On May 15, a long-awaited change debuted on the ARIA Albums chart, with qualifying on-demand streams contributing to the Album charts result. Already the case on the Singles chart, the change was designed to ensure that a small number of standout singles don’t artificially inflate the performance of their associated album.

However, according to Andrew Stone (Head of Chugg Music, AIR Board member, manager of Sheppard, Megan Washington, The Griswolds and others), the chart update has made it harder than ever for local artists to place in the upper echelon of the chart.

Stone’s op-ed below was transcribed from an interview. It has been edited for clarity.

The effect on Australian artists was immediate

Since the swap over to streaming hit the ARIA charts on May 15, there hasn’t been a #1 album from an Australian artist.

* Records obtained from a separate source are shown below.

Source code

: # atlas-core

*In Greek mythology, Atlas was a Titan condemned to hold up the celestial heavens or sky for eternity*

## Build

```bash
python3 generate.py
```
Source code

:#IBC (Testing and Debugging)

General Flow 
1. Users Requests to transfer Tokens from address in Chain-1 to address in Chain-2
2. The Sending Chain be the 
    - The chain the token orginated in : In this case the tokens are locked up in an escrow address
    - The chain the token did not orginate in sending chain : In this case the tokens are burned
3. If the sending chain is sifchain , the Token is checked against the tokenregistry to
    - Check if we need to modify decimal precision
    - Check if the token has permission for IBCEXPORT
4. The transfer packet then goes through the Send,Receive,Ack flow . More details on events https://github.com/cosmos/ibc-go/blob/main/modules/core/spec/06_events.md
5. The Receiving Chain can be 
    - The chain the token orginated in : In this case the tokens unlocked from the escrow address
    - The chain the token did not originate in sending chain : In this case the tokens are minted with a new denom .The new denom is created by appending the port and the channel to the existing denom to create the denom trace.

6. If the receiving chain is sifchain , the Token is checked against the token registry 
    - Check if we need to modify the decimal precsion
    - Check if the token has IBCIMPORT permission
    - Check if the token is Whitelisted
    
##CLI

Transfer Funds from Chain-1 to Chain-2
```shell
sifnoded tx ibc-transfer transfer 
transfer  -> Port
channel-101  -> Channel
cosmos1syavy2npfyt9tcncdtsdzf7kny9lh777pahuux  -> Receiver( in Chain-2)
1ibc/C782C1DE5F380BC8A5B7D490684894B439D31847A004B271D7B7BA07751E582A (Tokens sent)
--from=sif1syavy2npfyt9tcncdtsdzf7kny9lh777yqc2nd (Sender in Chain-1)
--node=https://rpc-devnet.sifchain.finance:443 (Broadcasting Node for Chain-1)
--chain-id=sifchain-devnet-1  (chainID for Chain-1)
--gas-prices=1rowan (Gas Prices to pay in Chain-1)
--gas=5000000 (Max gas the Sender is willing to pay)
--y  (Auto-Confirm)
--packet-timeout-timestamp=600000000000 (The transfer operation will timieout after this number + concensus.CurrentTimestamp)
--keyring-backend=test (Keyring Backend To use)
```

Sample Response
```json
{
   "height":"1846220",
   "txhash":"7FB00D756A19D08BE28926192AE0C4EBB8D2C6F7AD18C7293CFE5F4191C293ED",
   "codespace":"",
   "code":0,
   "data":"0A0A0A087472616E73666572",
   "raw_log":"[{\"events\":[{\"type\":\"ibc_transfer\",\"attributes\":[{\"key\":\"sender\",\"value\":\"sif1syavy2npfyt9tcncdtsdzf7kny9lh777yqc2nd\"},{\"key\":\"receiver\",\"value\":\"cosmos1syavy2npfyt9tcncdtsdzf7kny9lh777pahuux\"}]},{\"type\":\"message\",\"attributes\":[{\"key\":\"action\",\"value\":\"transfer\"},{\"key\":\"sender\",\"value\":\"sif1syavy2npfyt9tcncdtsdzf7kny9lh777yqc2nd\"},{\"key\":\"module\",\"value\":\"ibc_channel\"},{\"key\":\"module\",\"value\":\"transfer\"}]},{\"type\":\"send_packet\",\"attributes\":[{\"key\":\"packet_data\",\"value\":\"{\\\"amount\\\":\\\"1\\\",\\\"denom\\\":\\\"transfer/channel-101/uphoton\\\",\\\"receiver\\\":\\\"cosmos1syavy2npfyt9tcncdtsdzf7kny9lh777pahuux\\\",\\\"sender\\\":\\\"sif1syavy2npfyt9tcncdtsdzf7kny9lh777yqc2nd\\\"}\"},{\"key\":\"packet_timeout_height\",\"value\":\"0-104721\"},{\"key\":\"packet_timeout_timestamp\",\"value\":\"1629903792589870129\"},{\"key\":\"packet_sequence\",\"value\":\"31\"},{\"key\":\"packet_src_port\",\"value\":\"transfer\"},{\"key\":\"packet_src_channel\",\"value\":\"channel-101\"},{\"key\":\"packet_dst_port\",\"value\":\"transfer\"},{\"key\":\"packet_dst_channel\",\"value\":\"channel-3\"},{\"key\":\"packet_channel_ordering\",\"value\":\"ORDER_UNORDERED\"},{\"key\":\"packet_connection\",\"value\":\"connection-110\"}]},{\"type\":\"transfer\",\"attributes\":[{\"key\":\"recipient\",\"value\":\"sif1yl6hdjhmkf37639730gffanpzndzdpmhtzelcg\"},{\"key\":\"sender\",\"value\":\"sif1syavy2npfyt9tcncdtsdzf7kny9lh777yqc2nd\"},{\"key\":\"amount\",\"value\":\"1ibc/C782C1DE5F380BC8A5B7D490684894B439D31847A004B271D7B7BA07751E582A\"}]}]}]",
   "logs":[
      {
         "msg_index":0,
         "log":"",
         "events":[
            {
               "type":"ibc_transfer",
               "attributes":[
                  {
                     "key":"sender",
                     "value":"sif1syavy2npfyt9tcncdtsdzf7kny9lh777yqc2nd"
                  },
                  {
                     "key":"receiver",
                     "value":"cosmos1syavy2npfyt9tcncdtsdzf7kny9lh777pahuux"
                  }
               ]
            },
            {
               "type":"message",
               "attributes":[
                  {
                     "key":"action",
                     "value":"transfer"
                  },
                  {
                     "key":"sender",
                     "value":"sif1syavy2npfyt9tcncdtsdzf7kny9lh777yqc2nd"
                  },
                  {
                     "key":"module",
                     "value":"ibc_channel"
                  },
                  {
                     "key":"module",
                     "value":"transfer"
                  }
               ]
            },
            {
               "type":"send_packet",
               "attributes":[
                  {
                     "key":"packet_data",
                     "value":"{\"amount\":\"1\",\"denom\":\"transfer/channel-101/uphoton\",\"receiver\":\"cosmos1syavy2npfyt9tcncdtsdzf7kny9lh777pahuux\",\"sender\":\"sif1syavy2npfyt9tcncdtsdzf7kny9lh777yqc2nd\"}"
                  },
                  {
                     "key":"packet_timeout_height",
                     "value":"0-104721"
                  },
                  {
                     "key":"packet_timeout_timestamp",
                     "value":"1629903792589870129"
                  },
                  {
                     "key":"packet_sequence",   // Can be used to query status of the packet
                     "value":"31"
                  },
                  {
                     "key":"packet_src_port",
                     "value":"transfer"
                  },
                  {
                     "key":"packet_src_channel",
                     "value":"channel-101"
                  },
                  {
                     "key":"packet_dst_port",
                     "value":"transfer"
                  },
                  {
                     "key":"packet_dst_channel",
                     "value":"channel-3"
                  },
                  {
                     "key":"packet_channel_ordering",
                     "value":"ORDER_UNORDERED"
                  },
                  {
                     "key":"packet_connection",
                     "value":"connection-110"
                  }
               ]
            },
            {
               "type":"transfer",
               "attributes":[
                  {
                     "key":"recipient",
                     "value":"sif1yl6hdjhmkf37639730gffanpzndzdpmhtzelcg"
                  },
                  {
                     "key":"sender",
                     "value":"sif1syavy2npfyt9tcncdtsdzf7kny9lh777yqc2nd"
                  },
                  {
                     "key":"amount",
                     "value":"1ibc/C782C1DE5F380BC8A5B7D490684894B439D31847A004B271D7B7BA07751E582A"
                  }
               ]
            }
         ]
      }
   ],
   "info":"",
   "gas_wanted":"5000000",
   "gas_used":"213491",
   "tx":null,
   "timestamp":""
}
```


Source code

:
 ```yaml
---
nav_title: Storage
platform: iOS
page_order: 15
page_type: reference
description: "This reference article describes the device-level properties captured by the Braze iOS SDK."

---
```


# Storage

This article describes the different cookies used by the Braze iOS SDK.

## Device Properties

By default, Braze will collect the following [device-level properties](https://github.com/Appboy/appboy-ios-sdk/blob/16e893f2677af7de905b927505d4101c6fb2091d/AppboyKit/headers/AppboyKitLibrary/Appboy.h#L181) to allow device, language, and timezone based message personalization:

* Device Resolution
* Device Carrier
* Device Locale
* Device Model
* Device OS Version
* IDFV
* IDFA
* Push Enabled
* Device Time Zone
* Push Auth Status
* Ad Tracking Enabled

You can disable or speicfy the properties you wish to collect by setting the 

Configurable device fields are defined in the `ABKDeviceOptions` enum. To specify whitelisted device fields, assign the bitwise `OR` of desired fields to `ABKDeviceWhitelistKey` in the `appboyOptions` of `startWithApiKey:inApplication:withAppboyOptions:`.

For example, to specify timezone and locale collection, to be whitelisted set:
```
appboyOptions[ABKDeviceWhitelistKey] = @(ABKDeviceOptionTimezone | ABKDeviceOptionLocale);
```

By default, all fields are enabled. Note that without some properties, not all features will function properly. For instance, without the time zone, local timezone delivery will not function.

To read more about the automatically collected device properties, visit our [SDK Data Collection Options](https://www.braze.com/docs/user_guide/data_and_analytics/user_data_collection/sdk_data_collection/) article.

Bliss N Eso took the last one, and that was on May 8, a week before the change, and there was four this year before that. There hasn’t been a #1 Australian single this year and we’re in August already – there were two last year. It was Flume and The Veronicas in 2016, and there was Grace, Conrad Sewell and Delta Goodrem in 2015.

From an independent point of view, I know that there was a conversation happening amongst the ARIA people I would imagine, deciding whether to permit streaming numbers in the ARIA charts. One side of the argument, I suppose, is of course that they should permit it, because it reflects consumption and that’s what people are consuming – so let’s reflect that.